References to Conway’s work, like the repeated appearance of the number 8192, can be found everywhere throughout Kentucky Route Zero. According to the developers, this is due to the fact that all computers in Kentucky Route Zero are 13-bit-Computers (2^13 = 8192). The Conway base 13 function is a function developed by Conway using a decimal system with base 13 and serves as a counterexample to the converse of the intermediate value theorem.
Another of Conway’s concepts relevant for Act Three is the term monstrous moonshine. Moonshine, for Conway, means “crazy idea” and it’s a term that is used in string theory to describe a quite unexpected relationship between the monster group M and modular functions, particularly the j-function. Later in the game, upon reaching the “Hard Times”-distillery, one cannot help but wonder if the developers have realized their own version of “monstrous moonshine”, thus exploiting the multiple meanings of the term.
“KThis machine was invented by McBean. But we all make up the parts, cut us up and take our hearts.“ – NOFX, This Machine Is 4
The design of the subterranean distillery mirrors the work of Ken Adam. The legendary set designer created the iconic lairs of many Bond villains. The larger than life villains and their plans for world destruction were realized in Adam’s futuristic industrial complexes where countless minions were absorbed in undefinable tasks which kept the machine of evil working smoothly.
Or, maybe the design references real-life counterparts to Bond villains, like former energy mogul Enron, whose headquarters served as a model for the “Hard Times” distillery and the Kentucky Electrical Company. Enron’s insolvency is a prelude for our current financial crisis. The ramifications of this crisis still play a major role in the third Act, especially looking at the distillery’s business practice. In a state somewhere between bonded labor and feudalism, its employees are helpless victims of capitalism.
“If ever I to the moment shall say: Beautiful moment, do not pass away! Then you may forge your chains to bind me. Then I will put my life behind me.” – Johann Wolfgang von Goethe, Faust
Towards the end of our factory tour, the developers reintroduce the idea of the Faustian bargain, which has been referenced in the song What Would You Give In Exchange For Your Soul by the Bedquilt Ramblers in the game. Similar to Dr. Faust, Conway sells his soul in exchange for knowledge.
With Act Three, we have reached the precipice of our journey. It will probably go downhill from here. This may conserve energy, but noticing all the burned bridges that can be found in Act Three, things are not looking at too well for our heroes. Of course, there are still some things we could talk about: The musical highlight of the third Act Too Late to Love You, the reference to video pioneer Phil Morton hidden on the Zero and last but not least – Olivia Newton John. Let’s leave it at that for today, though.
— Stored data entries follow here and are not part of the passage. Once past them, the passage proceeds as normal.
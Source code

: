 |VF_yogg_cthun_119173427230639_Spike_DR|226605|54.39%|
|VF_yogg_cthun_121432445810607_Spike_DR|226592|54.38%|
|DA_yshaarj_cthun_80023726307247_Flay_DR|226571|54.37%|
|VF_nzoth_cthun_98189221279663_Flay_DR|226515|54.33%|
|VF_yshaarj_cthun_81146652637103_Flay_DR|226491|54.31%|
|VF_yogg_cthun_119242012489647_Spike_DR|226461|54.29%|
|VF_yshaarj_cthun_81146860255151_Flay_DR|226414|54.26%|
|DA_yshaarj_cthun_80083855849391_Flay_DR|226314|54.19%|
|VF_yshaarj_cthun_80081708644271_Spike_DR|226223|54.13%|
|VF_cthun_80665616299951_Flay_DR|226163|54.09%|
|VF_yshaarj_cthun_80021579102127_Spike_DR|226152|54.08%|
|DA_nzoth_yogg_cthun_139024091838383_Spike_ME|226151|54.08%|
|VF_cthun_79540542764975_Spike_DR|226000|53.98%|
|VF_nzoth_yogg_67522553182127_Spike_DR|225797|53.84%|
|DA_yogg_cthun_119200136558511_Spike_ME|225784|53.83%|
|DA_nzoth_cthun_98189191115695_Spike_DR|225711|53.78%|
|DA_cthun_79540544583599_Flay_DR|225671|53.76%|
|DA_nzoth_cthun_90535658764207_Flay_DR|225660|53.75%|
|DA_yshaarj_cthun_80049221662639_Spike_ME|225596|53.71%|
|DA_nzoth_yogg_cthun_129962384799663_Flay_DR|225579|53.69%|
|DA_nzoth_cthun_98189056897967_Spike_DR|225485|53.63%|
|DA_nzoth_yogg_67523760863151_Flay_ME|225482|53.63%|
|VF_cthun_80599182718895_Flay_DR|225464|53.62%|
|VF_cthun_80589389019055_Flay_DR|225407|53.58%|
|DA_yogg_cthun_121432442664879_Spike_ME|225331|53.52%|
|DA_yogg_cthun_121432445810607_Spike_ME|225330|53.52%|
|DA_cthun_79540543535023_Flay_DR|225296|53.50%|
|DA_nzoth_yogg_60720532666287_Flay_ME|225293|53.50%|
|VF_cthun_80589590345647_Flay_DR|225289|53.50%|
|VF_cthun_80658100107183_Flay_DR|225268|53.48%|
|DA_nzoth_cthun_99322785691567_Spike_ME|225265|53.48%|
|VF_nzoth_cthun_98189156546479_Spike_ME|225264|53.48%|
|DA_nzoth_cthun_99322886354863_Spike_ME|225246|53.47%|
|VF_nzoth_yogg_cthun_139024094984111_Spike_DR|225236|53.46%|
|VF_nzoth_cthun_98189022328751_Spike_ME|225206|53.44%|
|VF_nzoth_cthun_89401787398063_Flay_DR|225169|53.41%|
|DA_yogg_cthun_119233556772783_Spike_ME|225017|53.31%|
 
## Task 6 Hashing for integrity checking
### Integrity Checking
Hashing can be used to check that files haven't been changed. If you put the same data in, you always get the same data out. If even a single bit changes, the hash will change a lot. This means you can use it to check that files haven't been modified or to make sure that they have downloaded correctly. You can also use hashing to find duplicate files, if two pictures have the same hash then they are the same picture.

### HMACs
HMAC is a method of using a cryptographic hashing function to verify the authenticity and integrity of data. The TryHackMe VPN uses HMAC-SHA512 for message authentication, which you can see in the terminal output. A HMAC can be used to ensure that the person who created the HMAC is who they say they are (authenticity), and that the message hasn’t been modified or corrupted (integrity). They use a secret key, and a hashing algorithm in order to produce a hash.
When we started this series, the discussion about Kentucky Route Zero consisted almost exclusively of David Lynch references and the question about when the next episode was going to be released. Luckily, this has changed. Some interesting articles have been published and even on the Steam forums, the game is discussed with quite a lot of sophistication. We are very glad to see that and therefore happily refer our readers, who would like to know where in the latest episode Here and There Along the Echo they can find an encryption of an excerpt of the Propertian Elegies: They can find it here, in a forum entry by our reader Vshadow. We tip our hats to Vshadow and must admit: We’d would have never come up with that particular interpretation ourselves.